» EXCERPTED DATA

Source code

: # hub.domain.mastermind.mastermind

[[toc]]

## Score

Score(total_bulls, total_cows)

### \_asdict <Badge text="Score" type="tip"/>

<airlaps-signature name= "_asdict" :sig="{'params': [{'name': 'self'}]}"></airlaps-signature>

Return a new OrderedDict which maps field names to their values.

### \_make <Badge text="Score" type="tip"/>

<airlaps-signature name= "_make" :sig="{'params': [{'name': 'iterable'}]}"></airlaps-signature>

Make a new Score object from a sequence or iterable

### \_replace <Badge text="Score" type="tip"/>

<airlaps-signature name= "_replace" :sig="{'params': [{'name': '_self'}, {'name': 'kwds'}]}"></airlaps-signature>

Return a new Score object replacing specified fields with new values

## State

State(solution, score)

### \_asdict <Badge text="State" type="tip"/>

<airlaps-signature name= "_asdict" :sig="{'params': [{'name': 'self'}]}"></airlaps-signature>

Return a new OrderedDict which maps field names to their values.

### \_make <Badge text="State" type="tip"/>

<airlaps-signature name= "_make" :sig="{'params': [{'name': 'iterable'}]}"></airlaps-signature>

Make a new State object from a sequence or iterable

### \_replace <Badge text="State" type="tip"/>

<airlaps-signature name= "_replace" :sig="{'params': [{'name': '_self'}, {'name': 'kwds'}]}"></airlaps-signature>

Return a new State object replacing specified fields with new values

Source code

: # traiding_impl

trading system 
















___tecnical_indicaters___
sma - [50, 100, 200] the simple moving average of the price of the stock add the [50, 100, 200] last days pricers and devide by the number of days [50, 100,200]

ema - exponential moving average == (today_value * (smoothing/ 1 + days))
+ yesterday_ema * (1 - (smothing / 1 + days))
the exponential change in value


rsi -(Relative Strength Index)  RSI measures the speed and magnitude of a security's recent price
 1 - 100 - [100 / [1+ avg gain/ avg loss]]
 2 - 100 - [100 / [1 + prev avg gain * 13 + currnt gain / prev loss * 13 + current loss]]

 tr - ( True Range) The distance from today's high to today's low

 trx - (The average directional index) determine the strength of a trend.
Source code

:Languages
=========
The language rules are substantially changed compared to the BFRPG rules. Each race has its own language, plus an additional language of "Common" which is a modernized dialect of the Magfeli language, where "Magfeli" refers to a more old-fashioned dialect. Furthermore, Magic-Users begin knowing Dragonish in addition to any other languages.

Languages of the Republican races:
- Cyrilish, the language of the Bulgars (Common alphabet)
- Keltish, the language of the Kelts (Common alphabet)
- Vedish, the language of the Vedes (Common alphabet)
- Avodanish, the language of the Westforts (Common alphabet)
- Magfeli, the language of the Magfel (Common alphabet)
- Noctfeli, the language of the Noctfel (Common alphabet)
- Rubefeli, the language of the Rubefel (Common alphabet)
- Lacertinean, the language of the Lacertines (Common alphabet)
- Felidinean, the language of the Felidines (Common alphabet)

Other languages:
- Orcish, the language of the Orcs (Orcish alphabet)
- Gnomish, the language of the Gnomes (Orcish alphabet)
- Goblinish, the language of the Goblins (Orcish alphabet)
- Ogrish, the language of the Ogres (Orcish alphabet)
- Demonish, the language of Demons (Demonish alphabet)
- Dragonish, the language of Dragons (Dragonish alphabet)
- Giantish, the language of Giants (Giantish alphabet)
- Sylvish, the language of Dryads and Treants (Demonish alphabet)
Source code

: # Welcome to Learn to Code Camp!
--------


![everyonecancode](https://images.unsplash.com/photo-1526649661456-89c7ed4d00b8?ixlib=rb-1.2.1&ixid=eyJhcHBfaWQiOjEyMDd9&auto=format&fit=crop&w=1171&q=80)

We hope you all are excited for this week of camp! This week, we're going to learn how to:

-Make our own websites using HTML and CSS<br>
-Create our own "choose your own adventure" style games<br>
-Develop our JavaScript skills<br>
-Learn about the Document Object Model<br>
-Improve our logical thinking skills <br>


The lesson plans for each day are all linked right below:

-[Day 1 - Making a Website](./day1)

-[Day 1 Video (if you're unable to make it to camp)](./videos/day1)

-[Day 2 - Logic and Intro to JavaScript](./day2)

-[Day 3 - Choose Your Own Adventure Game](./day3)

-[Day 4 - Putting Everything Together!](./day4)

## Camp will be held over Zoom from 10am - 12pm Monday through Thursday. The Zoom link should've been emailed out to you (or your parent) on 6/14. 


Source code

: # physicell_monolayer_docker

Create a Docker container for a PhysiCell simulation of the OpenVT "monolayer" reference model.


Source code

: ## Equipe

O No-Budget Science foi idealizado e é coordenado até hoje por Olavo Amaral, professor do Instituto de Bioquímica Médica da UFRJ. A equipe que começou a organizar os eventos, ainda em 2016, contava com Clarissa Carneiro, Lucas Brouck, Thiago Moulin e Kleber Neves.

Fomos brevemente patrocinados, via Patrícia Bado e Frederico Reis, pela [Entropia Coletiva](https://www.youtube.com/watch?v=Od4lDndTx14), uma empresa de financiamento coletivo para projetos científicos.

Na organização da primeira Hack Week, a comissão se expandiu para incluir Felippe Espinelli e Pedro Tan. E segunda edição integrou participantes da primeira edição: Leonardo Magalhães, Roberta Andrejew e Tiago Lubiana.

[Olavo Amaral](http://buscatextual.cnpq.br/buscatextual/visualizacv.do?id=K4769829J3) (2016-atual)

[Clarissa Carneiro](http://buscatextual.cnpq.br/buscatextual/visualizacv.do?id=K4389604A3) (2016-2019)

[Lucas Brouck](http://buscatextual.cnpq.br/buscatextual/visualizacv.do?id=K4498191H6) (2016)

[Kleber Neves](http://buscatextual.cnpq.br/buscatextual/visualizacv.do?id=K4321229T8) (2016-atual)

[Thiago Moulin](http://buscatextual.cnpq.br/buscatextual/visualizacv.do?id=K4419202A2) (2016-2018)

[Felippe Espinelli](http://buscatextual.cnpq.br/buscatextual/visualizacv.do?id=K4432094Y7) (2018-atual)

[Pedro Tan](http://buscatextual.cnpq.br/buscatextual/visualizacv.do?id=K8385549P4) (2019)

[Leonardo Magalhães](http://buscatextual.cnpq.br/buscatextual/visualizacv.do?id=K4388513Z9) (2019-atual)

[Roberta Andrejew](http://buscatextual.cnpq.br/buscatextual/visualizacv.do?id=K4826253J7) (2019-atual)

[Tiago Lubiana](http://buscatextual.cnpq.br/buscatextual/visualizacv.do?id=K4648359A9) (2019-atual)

» HOW TO COMPLETE THIS TASK
Transcribe the records above exactly, beginning at the line that contains "- Keltish, the" and ending with the line that contains "- Orcish, the", both included, and nothing else.

» ANSWER TO THE EXERCISE
- Keltish, the language of the Kelts (Common alphabet)
- Vedish, the language of the Vedes (Common alphabet)
- Avodanish, the language of the Westforts (Common alphabet)
- Magfeli, the language of the Magfel (Common alphabet)
- Noctfeli, the language of the Noctfel (Common alphabet)
- Rubefeli, the language of the Rubefel (Common alphabet)
- Lacertinean, the language of the Lacertines (Common alphabet)
- Felidinean, the language of the Felidines (Common alphabet)

Other languages:
- Orcish, the language of the Orcs (Orcish alphabet)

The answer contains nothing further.